Leyden Selectboard Chair Bill Glabach said he appreciated “the receptiveness of Chief Palmeri and the Bernardston Selectboard” as they worked through the agreement.

“I think we’ve been real pleased with the process,” he said. “Bernardston was very receptive and helpful and interested, and they understand our problem.”

Glabach was not always on board with sharing services with another town, but that changed as the process unfolded. Bernardston, he added, is a natural partner to Leyden through the towns’ membership in the Pioneer Valley Regional School District. Leyden students have attended Bernardston Elementary School since the closure of Pearl Rhodes Elementary School in 2019.

“The (Public Safety Advisory) Committee was probably frustrated with me because I did drag my feet,” Glabach joked. “The more I thought about the interim aspect of it, I understood that in order to try it, we really needed to do a test drive.”

Through the terms of the agreement, Leyden has budgeted $85,644 for 600 hours of on-call service per month and approximately 80 hours of dedicated patrols per month. These hours can be adjusted if Leyden residents and officials feel they need more or less police coverage in town.

“It’s not going to cost the town anything to go into this project,” Garland said. “We’re trying to get police forces to combine because we all know we can’t continue the way we’re going. We can’t afford it.”

Bernardston will have the “ultimate decision-making authority” on personnel matters for policing within each town as well, according to the agreement. All officers will operate under the Bernardston Police Department and while Leyden officers are able to apply to work in Bernardston, Palmeri said none of the town’s officers have.

While Glabach and residents at various Leyden meetings have expressed interest in maintaining their own police department, he said merging with Bernardston is the next best thing, as it keeps policing local.

“My view came to be that we were going to have to hire a full-time police chief, who was more than likely not going to be a Leyden resident,” Glabach said. “It’s better to have a shared police chief you know with a town you’re familiar with, than start from scratch with a new police chief that lives outside of town.”
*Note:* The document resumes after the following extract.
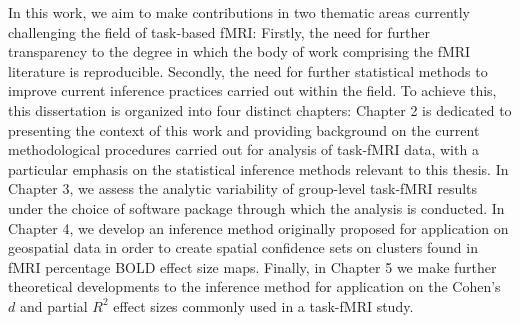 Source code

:\noindent In this work, we aim to make contributions in two thematic areas currently challenging the field of task-based fMRI: Firstly, the need for further transparency to the degree in which the body of work comprising the fMRI literature is reproducible. Secondly, the need for further statistical methods to improve current inference practices carried out within the field. To achieve this, this dissertation is organized into four distinct chapters: Chapter 2 is dedicated to presenting the context of this work and providing background on the current methodological procedures carried out for analysis of task-fMRI data, with a particular emphasis on the statistical inference methods relevant to this thesis. In Chapter 3, we assess the analytic variability of group-level task-fMRI results under the choice of software package through which the analysis is conducted. In Chapter 4, we develop an inference method originally proposed for application on geospatial data in order to create spatial confidence sets on clusters found in fMRI percentage BOLD effect size maps. Finally, in Chapter 5 we make further theoretical developments to the inference method for application on the Cohen's $d$ and partial $R^{2}$ effect sizes commonly used in a task-fMRI study.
Leyden’s current police office in the Town Offices will be used as a substation for police officers working in town. The substation will be used by officers when they are not on patrol and Leyden residents may speak to officers there to get through administrative work like licensing.

For Palmeri, sharing police services will ensure both towns have proper coverage and can help ensure younger, newer police officers are enticed to stay in town, so the towns might not have to rely on part-time officers who work other jobs.

“It’s not that one agency is better than the other. You need personnel to carry out the operations of law enforcement,” Palmeri continued. “You can’t do it part-time.”

Additionally, an advisory committee composed of a Selectboard member from each town, a Finance Committee member from each town and a community representative appointed by the town moderator from each town will meet monthly with Palmeri to discuss policing services, any issues encountered while working in Leyden and if any changes need to made to the agreement. Towns can initiate termination of the agreement if 120 days’ notice is given.

“I know we’ve got a good police chief heading up the process; he wants to make it successful and we want to make it successful,” Garland said. “We’re looking forward to getting started and we’ll deal with things as they come.”

Palmeri urged residents of Bernardston and Leyden to give the agreement time to work out, saying, “I’m asking both towns to keep an open mind on this process until we get into it.”